It's not all in your imagination! Virtual worlds, like Second Life, offer opportunities to engage in all the activities I described, and even more. Considering all there is on offer in Second Life can boggle the mind. Continuously, I'm amazed at the ways virtual worlds are used in efforts that enhance the quality of life for many people.
A few quick examples that come to mind are the EMT programs that use SL to train their employees in protocol for emergencies, the educational institutions that have SL replicas of their real life buildings (along with collections that may be accessed), and architects who have offices in SL for the purpose of building models that may be experienced by clients prior to real life builds. This list doesn't even begin to scratch the surface.
For those interested in artistic expression, SL has you covered. Live music concerts, a theater company, and expansive galleries showcasing RL (real life) and SL art are at the ready. You can even build your own home or other content by using the building tools provided by the program. Content builders in SL often sell their work and develop businesses. A few have even used their SL business to springboard RL businesses and now work in SL alone. That's certainly not the norm, but it does happen.
Before I begin sounding like a commercial (oops, have I already?), let me put the brakes on a bit. Second Life offers amazing opportunities, true enough. However, there are cautions. The environment functions like a self-contained world in many ways and all the cautions one would implement in RL should be implemented in SL, to a large degree. Being safe is paramount and one should take pains to protect personal information. There is good and evil in SL, just like in RL.
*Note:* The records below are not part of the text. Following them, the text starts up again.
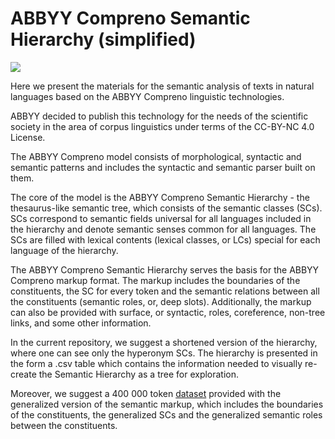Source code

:# ABBYY Compreno Semantic Hierarchy (simplified)

<a href="https://creativecommons.org/licenses/by-nc/4.0/"><img src="https://img.shields.io/static/v1?label=license&message=CC-BY-NC-4.0&color=green"/></a>

Here we present the materials for the semantic analysis of texts in natural languages based on the ABBYY Compreno linguistic technologies.

ABBYY decided to publish this technology for the needs of the scientific society in the area of corpus linguistics under terms of the CC-BY-NC 4.0 License. 

 The ABBYY Compreno model consists of morphological, syntactic and semantic patterns and includes the syntactic and semantic parser built on them.

The core of the model is the ABBYY Compreno Semantic Hierarchy - the thesaurus-like semantic tree, which consists of the semantic classes (SCs). SCs correspond to semantic fields universal for all languages included in the hierarchy and denote semantic senses common for all languages. The SCs are filled with lexical contents (lexical classes, or LCs) special for each language of the hierarchy.

The ABBYY Compreno Semantic Hierarchy serves the basis for the ABBYY Compreno markup format. The markup includes the boundaries of the constituents, the SC for every token and the semantic relations between all the constituents (semantic roles, or, deep slots). Additionally, the markup can also be provided with surface, or syntactic, roles, coreference, non-tree links, and some other information.

In the current repository, we suggest a shortened version of the hierarchy, where one can see only the hyperonym SCs. The hierarchy is presented in the form a .csv table which contains the information needed to visually re-create the Semantic Hierarchy as a tree for exploration.

Moreover, we suggest a 400 000 token [dataset](https://github.com/compreno-semantics/compreno-corpus) provided with the generalized version of the semantic markup, which includes the boundaries of the constituents, the generalized SCs and the generalized semantic roles between the constituents.
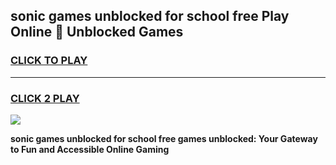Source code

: 
## sonic games unblocked for school free Play Online 👋 Unblocked Games
<h3>
<a href="https://news.freeplayer.one?title=sonic_games_unblocked_for_school_free&ref=17GH">CLICK TO PLAY</a></h3>
<hr>

<h3>
<a href="https://news.freeplayer.one?title=sonic_games_unblocked_for_school_free&ref=17GH">CLICK 2 PLAY</a>
  
</h3>

<a href="https://news.freeplayer.one?title=sonic_games_unblocked_for_school_free&ref=17GH/"><img src="https://clearcache.store/games.png"></a>


**sonic games unblocked for school free games unblocked: Your Gateway to Fun and Accessible Online Gaming**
Another concern is that of isolation. It's interesting to me that, while we live in an age of amazing communication tools, we seem to be becoming more and more isolated. Our focus is often on our latest text message instead of the people sharing the room space with us. Because SL is a captivating, immersive environment, there are those who find it easy to trade the uncertainties of RL for the relative safety of SL. Slowly and insidiously, SL begins to function as some sort of anemic replacement for RL and the individual runs the risk of becoming insular and without the necessary RL person-to-person interactions important to sustain positive mental health. This phenomenon is to be guarded against.
My experience in SL has been amazing. I've met a diverse group of intelligent, creative, and thoughtful people who have shared their lives with me as I've shared mine with them. We've become close in RL, in many instances, as well as in SL, and I've had the good fortune to meet many of them in RL (all appropriate precautions taken). Perhaps someday, I'll share some of my adventures. :-)
But the point is, SL offers a mechanism through which we can traverse the globe from the comfort of our own homes and interact with a variety of individuals representing myriad facets of the human experience. What an amazing opportunity! Recently, I spent an evening in an SL club and enjoyed spirited conversation with people from England, The Netherlands, Germany, the US, and France...all at once! We were all talking, listening to the same music at the same time, commenting on world events, dancing, and sharing some laughs. It's a regular experience in SL.
My goal is not to talk you into getting an account, though you may choose to do that. My goal is to share a little of my experience and perhaps cause you to consider the possibilities. I believe that we only open the door for change and growth when we stretch and open ourselves to new experiences. Perhaps SL will be your next adventure!